[SciPy-user] Using ctypes and scipy

Travis Oliphant oliphant at ee.byu.edu
Tue Nov 22 20:45:56 CST 2005


I'm including a (small) section in my book on the use of ctypes with 
scipy.   But, I wanted to let users know a little bit of how nifty it 
can be for calling out to an external compiled-library.  Ctypes is an 
additional Python module downloaded separately ( see 
http://starship.python.net/crew/theller/ctypes/ )

Be warned, however, that calling C-code directly like this can easily 
result in segfaults if you make a mistake in calling the external 
library.  But it is a quick-and-dirty way to access arbitrary library code.

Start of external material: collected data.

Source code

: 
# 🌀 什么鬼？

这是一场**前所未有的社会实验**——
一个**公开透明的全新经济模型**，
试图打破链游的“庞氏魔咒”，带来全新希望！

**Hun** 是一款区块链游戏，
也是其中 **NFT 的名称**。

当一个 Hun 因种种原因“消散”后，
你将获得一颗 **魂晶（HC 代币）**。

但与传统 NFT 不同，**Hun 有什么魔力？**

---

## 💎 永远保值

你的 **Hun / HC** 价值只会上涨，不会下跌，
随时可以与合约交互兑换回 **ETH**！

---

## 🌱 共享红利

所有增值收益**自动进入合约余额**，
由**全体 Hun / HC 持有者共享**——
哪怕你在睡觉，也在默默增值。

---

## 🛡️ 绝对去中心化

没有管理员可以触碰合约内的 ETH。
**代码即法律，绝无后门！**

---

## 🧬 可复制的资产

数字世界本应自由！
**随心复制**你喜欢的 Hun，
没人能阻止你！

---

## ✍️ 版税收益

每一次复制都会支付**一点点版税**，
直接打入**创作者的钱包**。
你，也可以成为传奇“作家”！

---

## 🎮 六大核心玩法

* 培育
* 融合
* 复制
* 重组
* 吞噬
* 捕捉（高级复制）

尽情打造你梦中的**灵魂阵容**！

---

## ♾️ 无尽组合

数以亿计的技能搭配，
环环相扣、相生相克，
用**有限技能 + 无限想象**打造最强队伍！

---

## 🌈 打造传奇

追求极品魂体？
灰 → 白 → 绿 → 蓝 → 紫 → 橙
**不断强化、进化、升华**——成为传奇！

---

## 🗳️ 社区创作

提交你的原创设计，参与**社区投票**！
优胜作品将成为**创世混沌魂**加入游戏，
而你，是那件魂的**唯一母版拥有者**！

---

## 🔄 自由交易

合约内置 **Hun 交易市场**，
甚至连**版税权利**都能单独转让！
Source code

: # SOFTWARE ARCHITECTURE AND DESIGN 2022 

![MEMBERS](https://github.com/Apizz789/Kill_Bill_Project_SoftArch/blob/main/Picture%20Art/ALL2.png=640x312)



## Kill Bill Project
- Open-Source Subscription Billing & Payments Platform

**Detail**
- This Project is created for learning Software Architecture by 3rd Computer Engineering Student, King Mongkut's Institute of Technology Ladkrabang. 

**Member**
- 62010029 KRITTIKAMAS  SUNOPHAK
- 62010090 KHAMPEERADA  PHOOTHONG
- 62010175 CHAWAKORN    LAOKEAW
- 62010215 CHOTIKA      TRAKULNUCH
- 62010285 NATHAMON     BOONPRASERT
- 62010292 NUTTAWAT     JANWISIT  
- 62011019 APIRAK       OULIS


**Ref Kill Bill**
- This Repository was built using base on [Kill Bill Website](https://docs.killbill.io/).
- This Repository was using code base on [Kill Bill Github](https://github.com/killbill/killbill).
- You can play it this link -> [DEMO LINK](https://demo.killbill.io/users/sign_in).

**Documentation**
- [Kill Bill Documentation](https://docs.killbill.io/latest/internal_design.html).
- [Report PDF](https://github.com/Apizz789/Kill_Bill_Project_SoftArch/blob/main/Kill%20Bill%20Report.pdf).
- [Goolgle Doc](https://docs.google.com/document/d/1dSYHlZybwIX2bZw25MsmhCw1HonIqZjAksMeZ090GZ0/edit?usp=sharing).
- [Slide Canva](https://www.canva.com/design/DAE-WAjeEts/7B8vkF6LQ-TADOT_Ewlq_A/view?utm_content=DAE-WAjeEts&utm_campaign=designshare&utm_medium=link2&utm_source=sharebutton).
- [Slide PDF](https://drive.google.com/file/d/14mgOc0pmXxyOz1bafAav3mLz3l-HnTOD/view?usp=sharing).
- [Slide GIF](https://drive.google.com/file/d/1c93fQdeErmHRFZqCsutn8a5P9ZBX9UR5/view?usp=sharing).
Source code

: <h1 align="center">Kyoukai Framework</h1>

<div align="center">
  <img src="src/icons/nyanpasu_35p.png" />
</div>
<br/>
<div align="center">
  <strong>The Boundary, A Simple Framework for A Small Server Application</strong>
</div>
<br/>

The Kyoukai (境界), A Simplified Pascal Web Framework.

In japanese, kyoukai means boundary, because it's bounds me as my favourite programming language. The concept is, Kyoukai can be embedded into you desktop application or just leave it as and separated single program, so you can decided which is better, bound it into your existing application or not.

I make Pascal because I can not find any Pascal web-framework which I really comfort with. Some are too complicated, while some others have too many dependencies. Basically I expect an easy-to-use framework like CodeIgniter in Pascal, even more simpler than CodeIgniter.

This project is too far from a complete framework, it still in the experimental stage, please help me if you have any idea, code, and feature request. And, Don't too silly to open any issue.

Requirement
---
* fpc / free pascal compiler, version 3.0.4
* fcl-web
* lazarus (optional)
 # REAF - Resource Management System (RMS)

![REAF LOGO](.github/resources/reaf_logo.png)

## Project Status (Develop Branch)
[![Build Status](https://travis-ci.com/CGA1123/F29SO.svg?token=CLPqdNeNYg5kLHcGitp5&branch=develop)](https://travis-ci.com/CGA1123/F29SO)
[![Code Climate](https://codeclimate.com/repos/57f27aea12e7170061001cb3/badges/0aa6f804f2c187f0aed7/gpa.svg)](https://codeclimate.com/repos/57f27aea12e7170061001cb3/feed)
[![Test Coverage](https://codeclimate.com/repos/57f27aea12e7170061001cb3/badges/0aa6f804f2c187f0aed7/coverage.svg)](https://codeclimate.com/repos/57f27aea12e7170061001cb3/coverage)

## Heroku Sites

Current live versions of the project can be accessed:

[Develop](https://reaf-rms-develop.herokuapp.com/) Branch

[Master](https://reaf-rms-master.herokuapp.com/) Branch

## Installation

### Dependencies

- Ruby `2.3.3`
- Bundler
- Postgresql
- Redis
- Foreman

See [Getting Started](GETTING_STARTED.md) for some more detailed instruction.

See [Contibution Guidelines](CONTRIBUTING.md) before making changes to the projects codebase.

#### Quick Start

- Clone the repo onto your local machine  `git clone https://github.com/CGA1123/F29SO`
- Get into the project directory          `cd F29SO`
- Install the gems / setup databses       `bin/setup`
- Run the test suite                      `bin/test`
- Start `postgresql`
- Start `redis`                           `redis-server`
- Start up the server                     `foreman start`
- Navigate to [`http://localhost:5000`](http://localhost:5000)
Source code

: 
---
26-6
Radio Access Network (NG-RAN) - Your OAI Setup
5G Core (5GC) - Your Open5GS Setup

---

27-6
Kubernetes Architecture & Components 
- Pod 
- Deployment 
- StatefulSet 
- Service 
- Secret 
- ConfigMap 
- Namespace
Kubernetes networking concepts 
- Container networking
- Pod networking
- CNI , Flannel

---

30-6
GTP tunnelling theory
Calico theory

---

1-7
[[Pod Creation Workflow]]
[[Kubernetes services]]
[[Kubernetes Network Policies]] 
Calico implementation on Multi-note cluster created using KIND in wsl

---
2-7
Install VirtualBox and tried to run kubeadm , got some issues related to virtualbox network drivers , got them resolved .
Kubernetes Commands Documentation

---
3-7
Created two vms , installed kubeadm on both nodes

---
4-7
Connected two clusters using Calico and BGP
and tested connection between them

Consider the C-code in a file called simple.c:

int
addone(double *ptr, int size)
{
    int k;

    for (k=0; k<size; k++) *ptr++ += 1;
}

int
makeone(double *ptr, int size)
{
    int k;
    for (k=0; k<size; k++) *ptr++ = 1;
}

Suppose this is compiled into a library (on my Linux system I do this
with the command "gcc -shared -o simple.so simple.c")

Now you can load and call these functions from within Python:

from ctypes import cdll, c_int, c_void_p
from scipy import empty

N = 1000
a = empty(N,dtype=float)

lib = cdll.LoadLibrary('./simple.so') 
# this may be called simple.so or simple.<zzz> where
# <zzz> is the extension for shared libraries on your system.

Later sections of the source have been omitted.